SEVILLE (Spain), Feb 9: Nato Secretary-General Jaap de Hoop Scheffer is to visit Pakistan in a bid to upgrade political ties with Islamabad, a move which officials hope will help the alliance’s increasingly uphill struggle against a resurgent Taliban.

Mr Scheffer told reporters at a meeting of Nato defence ministers in Seville, Spain, that he planned to visit Pakistan in the coming weeks to step up political discussions with the country's leaders. No dates have been given for the trip which will be the first visit to Islamabad by a secretary-general of the 26-nation alliance.

Alliance officials said the visit would focus on upgrading political contacts between Nato and Pakistan, following recent moves to step up military cooperation between the two sides.

The Nato chief has in recent weeks significantly toned down the alliance’s earlier criticism of Pakistan for allegedly harbouring and arming Taliban fighters, insisting instead of the need for a “greater effort” by all sides to curb the cross-border infiltration of insurgents.

In Seville, Mr Scheffer continued to take a softer line — at least in public — on Pakistan’s policy on the Taliban, saying he did not think it was helpful to use public rhetoric to tackle “very complicated questions.”

Alliance officials told Dawn the shift in attitudes was the result of a growing realisation that Islamabad’s help was vital if the alliance was to succeed in countering an expected spring offensive by the Taliban.

Recent upgraded military contacts between Nato and Pakistan — including a recent intelligence-sharing initiative — were also a reflection of Islamabad’s efforts to tackle the Taliban, the officials said.

Nato’s drive to forge closer political ties with Pakistan is part of a new US-led drive by the alliance to draw up a so-called “comprehensive approach” for Afghanistan which would include military efforts but also increased economic help and investment for the country.

US officials have told Dawn that Washington also wants to channel more aid to Pakistan’s northern areas to tackle poverty and disaffection on both sides of the border.
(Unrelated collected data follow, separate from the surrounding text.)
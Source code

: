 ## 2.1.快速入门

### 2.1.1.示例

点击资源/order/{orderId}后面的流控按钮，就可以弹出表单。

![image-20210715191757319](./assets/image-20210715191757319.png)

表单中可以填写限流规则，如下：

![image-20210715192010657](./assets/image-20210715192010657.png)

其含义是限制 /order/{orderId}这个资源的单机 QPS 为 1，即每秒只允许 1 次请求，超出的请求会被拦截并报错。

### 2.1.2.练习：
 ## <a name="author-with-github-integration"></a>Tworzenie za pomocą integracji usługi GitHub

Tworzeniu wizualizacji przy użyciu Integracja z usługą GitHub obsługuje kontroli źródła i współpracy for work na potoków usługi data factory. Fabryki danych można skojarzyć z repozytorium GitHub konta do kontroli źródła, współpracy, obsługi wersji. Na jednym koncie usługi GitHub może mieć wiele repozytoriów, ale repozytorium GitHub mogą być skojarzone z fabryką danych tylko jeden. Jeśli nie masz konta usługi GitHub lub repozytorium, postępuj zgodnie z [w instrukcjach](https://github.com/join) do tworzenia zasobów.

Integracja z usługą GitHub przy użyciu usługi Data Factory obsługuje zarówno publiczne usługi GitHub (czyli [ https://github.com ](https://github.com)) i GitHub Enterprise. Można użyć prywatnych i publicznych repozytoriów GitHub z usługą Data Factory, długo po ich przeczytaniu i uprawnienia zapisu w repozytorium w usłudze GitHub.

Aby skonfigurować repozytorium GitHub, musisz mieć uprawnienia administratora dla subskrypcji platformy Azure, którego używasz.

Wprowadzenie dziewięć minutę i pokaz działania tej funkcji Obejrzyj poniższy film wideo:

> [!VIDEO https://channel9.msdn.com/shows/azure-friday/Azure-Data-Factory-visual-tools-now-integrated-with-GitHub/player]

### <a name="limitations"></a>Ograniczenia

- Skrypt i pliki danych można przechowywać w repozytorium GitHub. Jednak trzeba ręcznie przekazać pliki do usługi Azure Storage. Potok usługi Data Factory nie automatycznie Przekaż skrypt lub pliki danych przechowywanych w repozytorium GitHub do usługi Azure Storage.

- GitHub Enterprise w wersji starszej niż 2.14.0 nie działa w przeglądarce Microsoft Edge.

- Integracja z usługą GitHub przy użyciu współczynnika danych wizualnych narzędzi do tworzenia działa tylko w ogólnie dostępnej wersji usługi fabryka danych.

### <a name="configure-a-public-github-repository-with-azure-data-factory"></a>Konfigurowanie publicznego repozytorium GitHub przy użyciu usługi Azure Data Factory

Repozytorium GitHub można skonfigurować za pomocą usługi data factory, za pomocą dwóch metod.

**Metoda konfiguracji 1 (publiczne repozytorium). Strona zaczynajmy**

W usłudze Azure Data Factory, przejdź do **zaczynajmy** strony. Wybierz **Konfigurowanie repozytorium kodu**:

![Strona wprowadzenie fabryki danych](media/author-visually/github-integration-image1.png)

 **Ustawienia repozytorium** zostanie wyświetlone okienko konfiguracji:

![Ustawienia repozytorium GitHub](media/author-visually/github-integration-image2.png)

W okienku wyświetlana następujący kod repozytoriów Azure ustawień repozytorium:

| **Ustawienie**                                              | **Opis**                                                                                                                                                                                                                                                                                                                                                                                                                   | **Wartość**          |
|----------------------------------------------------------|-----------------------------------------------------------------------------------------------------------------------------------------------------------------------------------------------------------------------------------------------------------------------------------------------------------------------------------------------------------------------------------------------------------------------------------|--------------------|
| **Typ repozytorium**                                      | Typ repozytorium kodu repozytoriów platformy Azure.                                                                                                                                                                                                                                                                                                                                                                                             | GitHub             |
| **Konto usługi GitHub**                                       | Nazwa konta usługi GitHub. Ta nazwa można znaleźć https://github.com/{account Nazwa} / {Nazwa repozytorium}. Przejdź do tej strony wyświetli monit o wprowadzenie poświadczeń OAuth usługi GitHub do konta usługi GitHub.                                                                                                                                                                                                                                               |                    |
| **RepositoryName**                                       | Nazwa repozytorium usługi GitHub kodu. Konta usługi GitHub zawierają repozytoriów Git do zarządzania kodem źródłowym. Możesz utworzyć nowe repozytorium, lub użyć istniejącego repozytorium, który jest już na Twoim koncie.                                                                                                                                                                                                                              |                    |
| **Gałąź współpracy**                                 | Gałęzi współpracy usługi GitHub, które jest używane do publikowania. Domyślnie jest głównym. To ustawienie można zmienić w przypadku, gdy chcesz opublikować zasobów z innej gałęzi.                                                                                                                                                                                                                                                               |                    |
The meeting in Seville was dominated by calls by US Secretary of Defence Robert Gates for a Nato spring offensive against the Taliban aimed at crippling the Afghan insurgency. Several European states, including heavyweights Germany and France, however, voiced strong reservations about sending more soldiers to volatile southern Afghanistan.

However, Gates was insistent that Nato must use the coming warmer months to “significantly disrupt” the increasing cycles of violence caused by the Taliban. Nato currently has 35,460 soldiers in Afghanistan. The US has 8,000 troops in the country under a separate command.

The Nato operation in Afghanistan is starkly divided between countries involved in combat and those keeping their soldiers away from ongoing firefights.

Soldiers from the US, Canada, Britain, Denmark and the Netherlands are engaged in military operations against the Taliban. Germany, France, Spain, Italy and Turkey, however, have mainly deployed their troops in relatively peaceful regions of Afghanistan.